Task instructions
Wherever a line of the records contains "archives", copy that line.
********
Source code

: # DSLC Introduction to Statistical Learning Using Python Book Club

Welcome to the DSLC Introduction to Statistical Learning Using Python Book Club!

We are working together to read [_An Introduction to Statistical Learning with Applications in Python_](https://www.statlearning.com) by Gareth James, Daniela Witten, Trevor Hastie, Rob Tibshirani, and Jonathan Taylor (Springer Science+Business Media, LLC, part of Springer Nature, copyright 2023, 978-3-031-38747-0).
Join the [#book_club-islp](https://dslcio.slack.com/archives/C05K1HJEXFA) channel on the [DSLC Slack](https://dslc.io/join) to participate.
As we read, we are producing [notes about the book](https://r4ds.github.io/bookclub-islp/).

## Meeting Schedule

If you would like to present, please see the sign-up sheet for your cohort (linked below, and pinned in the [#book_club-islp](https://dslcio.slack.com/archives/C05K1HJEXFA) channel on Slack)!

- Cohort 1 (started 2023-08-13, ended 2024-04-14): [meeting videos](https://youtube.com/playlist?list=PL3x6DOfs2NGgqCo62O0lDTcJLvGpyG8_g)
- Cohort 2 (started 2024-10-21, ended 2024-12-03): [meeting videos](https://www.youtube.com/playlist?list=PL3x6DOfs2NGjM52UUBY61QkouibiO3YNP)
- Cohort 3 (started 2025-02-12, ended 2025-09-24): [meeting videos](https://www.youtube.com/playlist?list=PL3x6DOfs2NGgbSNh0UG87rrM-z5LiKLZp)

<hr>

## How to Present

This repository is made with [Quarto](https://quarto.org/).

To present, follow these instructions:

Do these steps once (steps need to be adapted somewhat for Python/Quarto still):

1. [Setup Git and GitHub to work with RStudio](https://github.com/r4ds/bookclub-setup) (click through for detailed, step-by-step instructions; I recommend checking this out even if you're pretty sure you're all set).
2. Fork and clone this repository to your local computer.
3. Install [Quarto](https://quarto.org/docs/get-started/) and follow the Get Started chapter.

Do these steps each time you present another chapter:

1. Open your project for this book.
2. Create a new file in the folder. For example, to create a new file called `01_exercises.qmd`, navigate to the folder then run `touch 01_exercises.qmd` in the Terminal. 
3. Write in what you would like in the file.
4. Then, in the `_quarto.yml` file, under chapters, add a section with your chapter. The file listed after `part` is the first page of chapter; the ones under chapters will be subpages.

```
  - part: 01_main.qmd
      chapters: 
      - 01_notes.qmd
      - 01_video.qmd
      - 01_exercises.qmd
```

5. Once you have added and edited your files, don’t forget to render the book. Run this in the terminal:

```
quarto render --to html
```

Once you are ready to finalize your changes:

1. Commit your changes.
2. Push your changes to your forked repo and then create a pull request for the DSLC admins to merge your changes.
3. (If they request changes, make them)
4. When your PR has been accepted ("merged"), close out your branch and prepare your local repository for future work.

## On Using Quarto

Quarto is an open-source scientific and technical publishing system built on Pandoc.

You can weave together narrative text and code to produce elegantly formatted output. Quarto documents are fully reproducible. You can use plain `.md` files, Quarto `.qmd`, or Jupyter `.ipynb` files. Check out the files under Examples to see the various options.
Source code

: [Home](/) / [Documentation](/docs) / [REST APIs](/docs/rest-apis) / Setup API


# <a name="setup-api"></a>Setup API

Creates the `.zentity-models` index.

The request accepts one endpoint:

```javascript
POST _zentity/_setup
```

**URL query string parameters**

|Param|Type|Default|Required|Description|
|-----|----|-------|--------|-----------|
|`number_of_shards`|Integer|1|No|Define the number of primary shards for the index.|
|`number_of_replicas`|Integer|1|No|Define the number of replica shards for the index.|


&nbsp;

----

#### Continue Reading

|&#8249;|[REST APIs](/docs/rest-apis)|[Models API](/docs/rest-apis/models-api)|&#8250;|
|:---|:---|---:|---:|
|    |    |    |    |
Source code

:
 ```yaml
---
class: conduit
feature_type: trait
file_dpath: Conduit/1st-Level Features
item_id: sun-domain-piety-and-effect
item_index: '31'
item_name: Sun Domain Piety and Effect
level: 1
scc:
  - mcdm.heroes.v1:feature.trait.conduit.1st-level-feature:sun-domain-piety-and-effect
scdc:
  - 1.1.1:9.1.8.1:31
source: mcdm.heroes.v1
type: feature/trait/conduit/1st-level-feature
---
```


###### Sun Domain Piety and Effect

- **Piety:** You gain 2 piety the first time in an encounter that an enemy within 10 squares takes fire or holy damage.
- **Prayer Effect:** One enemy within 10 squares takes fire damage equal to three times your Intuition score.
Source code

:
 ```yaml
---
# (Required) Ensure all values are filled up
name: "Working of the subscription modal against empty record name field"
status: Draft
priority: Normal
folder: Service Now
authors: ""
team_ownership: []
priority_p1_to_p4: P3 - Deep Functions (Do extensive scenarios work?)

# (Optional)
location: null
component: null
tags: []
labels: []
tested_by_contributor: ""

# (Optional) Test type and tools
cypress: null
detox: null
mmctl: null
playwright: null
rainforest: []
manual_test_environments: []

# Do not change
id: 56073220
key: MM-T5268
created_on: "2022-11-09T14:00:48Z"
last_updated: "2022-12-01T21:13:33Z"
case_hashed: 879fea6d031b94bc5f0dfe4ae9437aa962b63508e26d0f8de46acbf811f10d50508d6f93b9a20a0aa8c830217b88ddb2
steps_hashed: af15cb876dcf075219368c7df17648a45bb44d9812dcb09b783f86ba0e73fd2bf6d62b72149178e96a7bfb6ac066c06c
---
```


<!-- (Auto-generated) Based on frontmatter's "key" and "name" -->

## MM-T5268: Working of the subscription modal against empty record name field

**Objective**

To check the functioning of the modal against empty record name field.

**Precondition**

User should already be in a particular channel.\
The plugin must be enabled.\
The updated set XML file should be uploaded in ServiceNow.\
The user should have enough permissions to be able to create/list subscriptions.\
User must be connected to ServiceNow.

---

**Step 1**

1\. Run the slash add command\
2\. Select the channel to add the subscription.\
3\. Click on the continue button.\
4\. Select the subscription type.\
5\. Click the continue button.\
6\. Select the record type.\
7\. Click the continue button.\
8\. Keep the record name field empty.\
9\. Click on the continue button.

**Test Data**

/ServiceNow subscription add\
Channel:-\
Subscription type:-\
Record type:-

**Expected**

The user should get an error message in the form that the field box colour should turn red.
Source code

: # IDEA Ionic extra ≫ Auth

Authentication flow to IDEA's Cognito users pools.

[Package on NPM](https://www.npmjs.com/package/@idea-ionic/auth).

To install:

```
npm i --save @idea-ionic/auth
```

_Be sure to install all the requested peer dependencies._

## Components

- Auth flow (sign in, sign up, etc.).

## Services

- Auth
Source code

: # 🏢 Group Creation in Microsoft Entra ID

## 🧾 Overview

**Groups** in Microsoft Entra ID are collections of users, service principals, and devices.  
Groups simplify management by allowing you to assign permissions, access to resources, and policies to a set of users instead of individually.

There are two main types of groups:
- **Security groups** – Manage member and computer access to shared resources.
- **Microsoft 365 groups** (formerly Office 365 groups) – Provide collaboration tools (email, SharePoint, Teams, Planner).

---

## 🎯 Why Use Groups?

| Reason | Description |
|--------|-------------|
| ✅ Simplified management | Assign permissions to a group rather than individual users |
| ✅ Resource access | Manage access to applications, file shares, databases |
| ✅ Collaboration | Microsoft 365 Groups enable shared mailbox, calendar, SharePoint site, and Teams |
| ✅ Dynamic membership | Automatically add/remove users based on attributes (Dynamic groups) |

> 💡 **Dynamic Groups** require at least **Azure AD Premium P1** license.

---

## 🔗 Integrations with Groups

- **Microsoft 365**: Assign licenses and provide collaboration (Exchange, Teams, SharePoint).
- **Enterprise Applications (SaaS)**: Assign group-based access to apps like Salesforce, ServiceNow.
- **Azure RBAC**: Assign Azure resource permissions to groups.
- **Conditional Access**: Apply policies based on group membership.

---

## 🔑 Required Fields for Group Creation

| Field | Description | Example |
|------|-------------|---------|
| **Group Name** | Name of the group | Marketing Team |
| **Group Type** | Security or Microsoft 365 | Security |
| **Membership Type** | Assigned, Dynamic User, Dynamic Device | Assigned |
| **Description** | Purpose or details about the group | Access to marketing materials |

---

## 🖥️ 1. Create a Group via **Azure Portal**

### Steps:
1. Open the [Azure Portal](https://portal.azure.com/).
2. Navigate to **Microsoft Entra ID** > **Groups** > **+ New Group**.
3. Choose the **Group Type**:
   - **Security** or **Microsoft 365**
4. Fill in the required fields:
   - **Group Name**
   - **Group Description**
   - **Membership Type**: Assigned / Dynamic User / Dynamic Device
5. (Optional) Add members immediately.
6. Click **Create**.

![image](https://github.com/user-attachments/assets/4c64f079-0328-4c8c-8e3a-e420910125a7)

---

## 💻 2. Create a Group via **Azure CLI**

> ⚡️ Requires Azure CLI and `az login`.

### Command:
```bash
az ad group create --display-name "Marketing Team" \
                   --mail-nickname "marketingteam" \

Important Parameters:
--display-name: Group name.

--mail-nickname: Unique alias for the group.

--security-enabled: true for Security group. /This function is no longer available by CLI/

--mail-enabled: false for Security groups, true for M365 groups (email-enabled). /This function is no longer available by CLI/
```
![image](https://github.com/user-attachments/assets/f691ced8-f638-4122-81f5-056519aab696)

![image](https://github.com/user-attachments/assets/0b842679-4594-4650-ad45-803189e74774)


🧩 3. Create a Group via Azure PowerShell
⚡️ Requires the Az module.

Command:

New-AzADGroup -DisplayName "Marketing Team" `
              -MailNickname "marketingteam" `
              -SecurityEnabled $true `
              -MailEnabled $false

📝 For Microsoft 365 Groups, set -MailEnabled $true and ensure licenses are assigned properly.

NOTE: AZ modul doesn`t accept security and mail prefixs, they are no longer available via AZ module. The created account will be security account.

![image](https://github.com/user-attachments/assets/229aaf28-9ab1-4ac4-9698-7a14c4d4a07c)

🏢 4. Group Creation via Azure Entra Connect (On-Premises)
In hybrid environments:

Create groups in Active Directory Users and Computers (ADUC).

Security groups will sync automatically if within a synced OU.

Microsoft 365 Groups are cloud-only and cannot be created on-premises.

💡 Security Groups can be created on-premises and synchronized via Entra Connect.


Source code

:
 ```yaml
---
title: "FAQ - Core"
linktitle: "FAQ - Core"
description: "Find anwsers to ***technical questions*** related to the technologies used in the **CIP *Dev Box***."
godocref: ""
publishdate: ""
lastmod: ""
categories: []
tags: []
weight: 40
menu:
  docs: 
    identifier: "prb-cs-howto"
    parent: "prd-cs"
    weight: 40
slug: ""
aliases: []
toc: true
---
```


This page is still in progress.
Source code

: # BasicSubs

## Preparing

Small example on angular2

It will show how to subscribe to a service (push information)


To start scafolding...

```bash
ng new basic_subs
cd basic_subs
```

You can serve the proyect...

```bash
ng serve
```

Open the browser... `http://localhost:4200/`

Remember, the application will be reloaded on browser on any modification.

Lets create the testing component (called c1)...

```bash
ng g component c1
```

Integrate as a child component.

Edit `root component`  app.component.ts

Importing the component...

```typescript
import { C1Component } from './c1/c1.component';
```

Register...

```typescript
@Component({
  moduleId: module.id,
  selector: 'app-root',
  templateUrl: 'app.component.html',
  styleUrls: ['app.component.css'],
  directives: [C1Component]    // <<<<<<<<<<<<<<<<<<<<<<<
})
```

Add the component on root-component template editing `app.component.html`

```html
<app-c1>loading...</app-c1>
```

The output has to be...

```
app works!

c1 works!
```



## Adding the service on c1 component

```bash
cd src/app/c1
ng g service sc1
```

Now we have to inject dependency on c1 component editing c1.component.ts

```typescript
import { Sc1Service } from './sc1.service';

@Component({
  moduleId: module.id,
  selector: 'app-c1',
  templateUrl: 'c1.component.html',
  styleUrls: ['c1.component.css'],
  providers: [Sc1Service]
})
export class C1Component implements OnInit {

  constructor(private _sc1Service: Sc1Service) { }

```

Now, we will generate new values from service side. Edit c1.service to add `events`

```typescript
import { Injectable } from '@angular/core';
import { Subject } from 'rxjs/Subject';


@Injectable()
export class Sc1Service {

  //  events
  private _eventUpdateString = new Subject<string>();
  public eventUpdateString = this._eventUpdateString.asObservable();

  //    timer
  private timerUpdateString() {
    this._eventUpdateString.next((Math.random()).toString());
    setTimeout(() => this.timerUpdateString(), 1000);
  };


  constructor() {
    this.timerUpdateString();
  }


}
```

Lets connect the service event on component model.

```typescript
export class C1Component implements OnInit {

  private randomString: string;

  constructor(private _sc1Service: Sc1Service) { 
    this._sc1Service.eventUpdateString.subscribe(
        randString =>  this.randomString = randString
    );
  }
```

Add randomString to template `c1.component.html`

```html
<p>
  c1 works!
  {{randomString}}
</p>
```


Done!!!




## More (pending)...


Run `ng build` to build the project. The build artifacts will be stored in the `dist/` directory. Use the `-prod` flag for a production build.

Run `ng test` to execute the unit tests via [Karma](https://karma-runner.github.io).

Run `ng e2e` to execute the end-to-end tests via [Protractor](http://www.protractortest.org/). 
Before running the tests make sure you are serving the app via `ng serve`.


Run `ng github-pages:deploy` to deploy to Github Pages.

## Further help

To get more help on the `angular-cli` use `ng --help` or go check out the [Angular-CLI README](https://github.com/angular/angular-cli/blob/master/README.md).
********
Output for this exercise
Join the [#book_club-islp](https://dslcio.slack.com/archives/C05K1HJEXFA) channel on the [DSLC Slack](https://dslc.io/join) to participate.
If you would like to present, please see the sign-up sheet for your cohort (linked below, and pinned in the [#book_club-islp](https://dslcio.slack.com/archives/C05K1HJEXFA) channel on Slack)!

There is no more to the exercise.